What the task asks - Filter this data down to the lines that hold "dealt", and copy them.

[Stored data entries]
::::

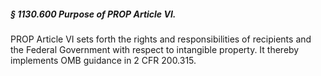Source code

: ##### § 1130.600 Purpose of PROP Article VI. #####

PROP Article VI sets forth the rights and responsibilities of recipients and the Federal Government with respect to intangible property. It thereby implements OMB guidance in 2 CFR 200.315.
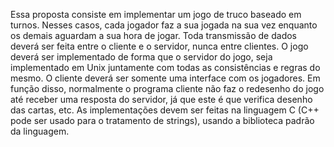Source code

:Essa proposta consiste em implementar um jogo de truco baseado em turnos. Nesses casos, cada
jogador faz a sua jogada na sua vez enquanto os demais aguardam a sua hora de jogar. Toda
transmissão de dados deverá ser feita entre o cliente e o servidor, nunca entre clientes. O jogo
deverá ser implementado de forma que o servidor do jogo, seja implementado em Unix juntamente
com todas as consistências e regras do mesmo. O cliente deverá ser somente uma interface com
os jogadores. Em função disso, normalmente o programa cliente não faz o redesenho do jogo até
receber uma resposta do servidor, já que este é que verifica desenho das cartas, etc.
As implementações devem ser feitas na linguagem C (C++ pode ser usado para o tratamento
de strings), usando a biblioteca padrão da linguagem.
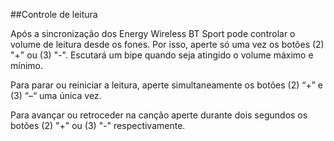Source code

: ##Controle de leitura

Após a sincronização dos Energy Wireless BT Sport pode controlar o volume de leitura desde os fones. Por isso, aperte só uma vez os botões (2) "+" ou (3) "-". Escutará um bipe quando seja atingido o volume máximo e mínimo.

Para parar ou reiniciar a leitura, aperte simultaneamente os botões (2) “+” e (3) “–“ uma única vez.

Para avançar ou retroceder na canção aperte durante dois segundos os botões (2) "+" ou (3) "-" respectivamente.
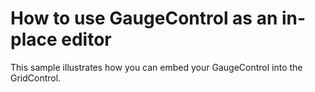 # How to use GaugeControl as an in-place editor


<p>This sample illustrates how you can embed your GaugeControl into the GridControl. </p>

<br/>



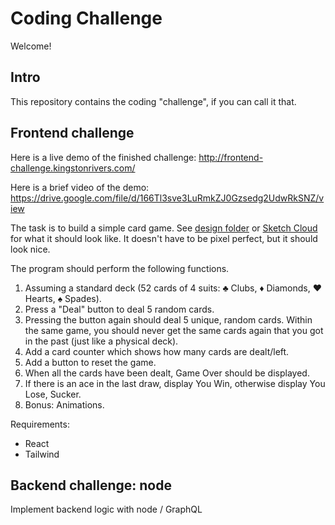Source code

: # Coding Challenge

Welcome!

## Intro

This repository contains the coding "challenge", if you can call it that.

## Frontend challenge

Here is a live demo of the finished challenge: http://frontend-challenge.kingstonrivers.com/

Here is a brief video of the demo: https://drive.google.com/file/d/166Tl3sve3LuRmkZJ0Gzsedg2UdwRkSNZ/view

The task is to build a simple card game. See [design folder](./design) or [Sketch Cloud](https://www.sketch.com/s/40cd1ec0-8487-4053-a6ea-5d9a70076ebb) for what it should look like. It doesn't have to be pixel perfect, but it should look nice.

The program should perform the following functions.

1. Assuming a standard deck (52 cards of 4 suits: ♣ Clubs, ♦ Diamonds, ♥ Hearts, ♠ Spades).
2. Press a "Deal" button to deal 5 random cards.
3. Pressing the button again should deal 5 unique, random cards. Within the same game, you should never get the same cards again that you got in the past (just like a physical deck).
4. Add a card counter which shows how many cards are dealt/left.
5. Add a button to reset the game.
6. When all the cards have been dealt, Game Over should be displayed.
7. If there is an ace in the last draw, display You Win, otherwise display You Lose, Sucker.
8. Bonus: Animations.

Requirements:

- React
- Tailwind

## Backend challenge: node

Implement backend logic with node / GraphQL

::::

Task output -
4. Add a card counter which shows how many cards are dealt/left.
6. When all the cards have been dealt, Game Over should be displayed.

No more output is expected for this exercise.